The euro rebounded from morning losses to climb against the yen and dollar as European leaders sought to sooth investor concerns, saying they were willing to work with Nicosia to help it avoid bankruptcy.

Sydney fell 0.40 per cent, or 20.1 points, to 4,967.3 while Seoul lost 0.97 per cent, or 19.15 points, to 1,959.41.

Bargain hunters moved in to send Hong Kong up 0.97 per cent, or 214.58 points, to 22,256.44, while Shanghai surged 2.66 per cent, or 59.94 points, to 2,317.37.

Tokyo was closed for a public holiday.

Cypriot MPs on Tuesday rejected a proposal to impose a levy on savings as part of a deal agreed with international creditors for a 10-billion-euro (US$13 billion) rescue.

The plan had been to charge 6.75 per cent for deposits of 20,000-100,000 euros and a 9.9 per cent tax on anything above that, with savings of up to 20,000 euros exempt.

The 5.8 billion euros the proposal would have raised was crucial to Nicosia getting the full rescue, and with that now in doubt Cyprus must find other ways to raise cash to repay its debts.

However while Tuesday’s events raised fears the country could exit the euro zone, analysts said they soothed fears such levies could be introduced in other troubled eurozone countries, which could have hammered confidence in the region.

Stephen Wood, chief market strategist at Russell Investments, told Dow Jones Newswires: “We’re watching very closely, but at present we don’t think Cyprus is a game-changer in Europe.

“We’re looking at financial-system indicators in Italy, Spain, Portugal, Greece and also bank data to see if there’s a run or even a jog on banks in those countries.
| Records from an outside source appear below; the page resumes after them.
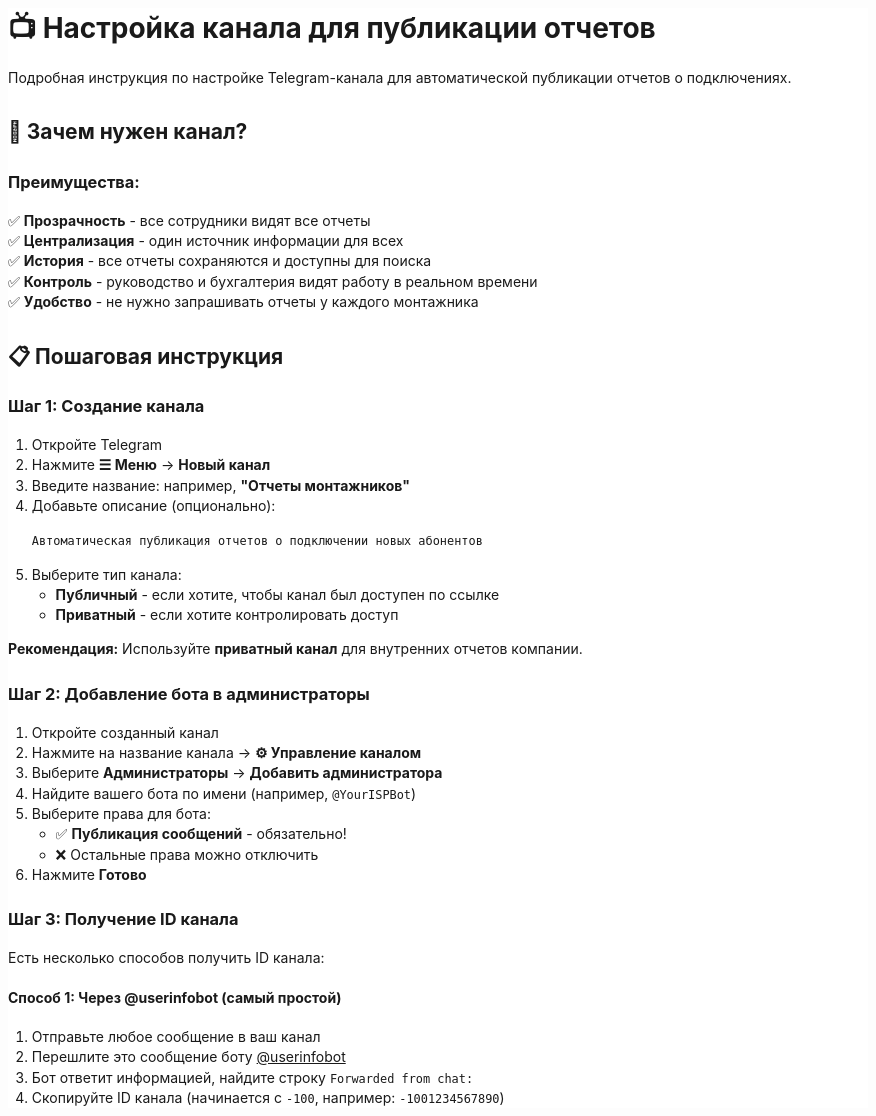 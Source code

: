 # 📺 Настройка канала для публикации отчетов

Подробная инструкция по настройке Telegram-канала для автоматической публикации отчетов о подключениях.

## 🎯 Зачем нужен канал?

### Преимущества:

✅ **Прозрачность** - все сотрудники видят все отчеты  
✅ **Централизация** - один источник информации для всех  
✅ **История** - все отчеты сохраняются и доступны для поиска  
✅ **Контроль** - руководство и бухгалтерия видят работу в реальном времени  
✅ **Удобство** - не нужно запрашивать отчеты у каждого монтажника  

## 📋 Пошаговая инструкция

### Шаг 1: Создание канала

1. Откройте Telegram
2. Нажмите **☰ Меню** → **Новый канал**
3. Введите название: например, **"Отчеты монтажников"**
4. Добавьте описание (опционально):
   ```
   Автоматическая публикация отчетов о подключении новых абонентов
   ```
5. Выберите тип канала:
   - **Публичный** - если хотите, чтобы канал был доступен по ссылке
   - **Приватный** - если хотите контролировать доступ

**Рекомендация:** Используйте **приватный канал** для внутренних отчетов компании.

### Шаг 2: Добавление бота в администраторы

1. Откройте созданный канал
2. Нажмите на название канала → **⚙️ Управление каналом**
3. Выберите **Администраторы** → **Добавить администратора**
4. Найдите вашего бота по имени (например, `@YourISPBot`)
5. Выберите права для бота:
   - ✅ **Публикация сообщений** - обязательно!
   - ❌ Остальные права можно отключить
6. Нажмите **Готово**

### Шаг 3: Получение ID канала

Есть несколько способов получить ID канала:

#### Способ 1: Через @userinfobot (самый простой)

1. Отправьте любое сообщение в ваш канал
2. Перешлите это сообщение боту [@userinfobot](https://t.me/userinfobot)
3. Бот ответит информацией, найдите строку `Forwarded from chat:`
4. Скопируйте ID канала (начинается с `-100`, например: `-1001234567890`)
We don’t see that just yet.”

The European Central Bank also said it would continue to provide financial support for troubled Cypriot banks, a key step to allow all sides a little more time to try to find a way out of the impasse.

But Stan Shamu, market strategist at IG Markets in Melbourne, offered a word of warning, saying: “The Cyprus issue is far from over.

“I don’t think it will be a situation where the ECB has stepped in and we don’t have to worry about it.”

On currency markets the euro climbed on hopes that the crisis can be overcome.

In afternoon trade the single currency bought US$1.2898, down from US$1.2881 in New York late Tuesday, while it sat at 122.93 yen from 122.59 yen.

The dollar fetched 95.29 yen from 95.23 yen.

On Wall Street markets were mixed, with the Dow nudging up 0.03 per cent, the S&P 500 falling 0.24 per cent and the Nasdaq off 0.26 per cent.

US traders took heart from expectations the Federal Reserve could on Wednesday deliver an improved view of the world’s biggest economy.

The Fed’s policy committee “may sound more upbeat this time around amid the more broad-based recovery”, said David Song of DailyFX in the United States.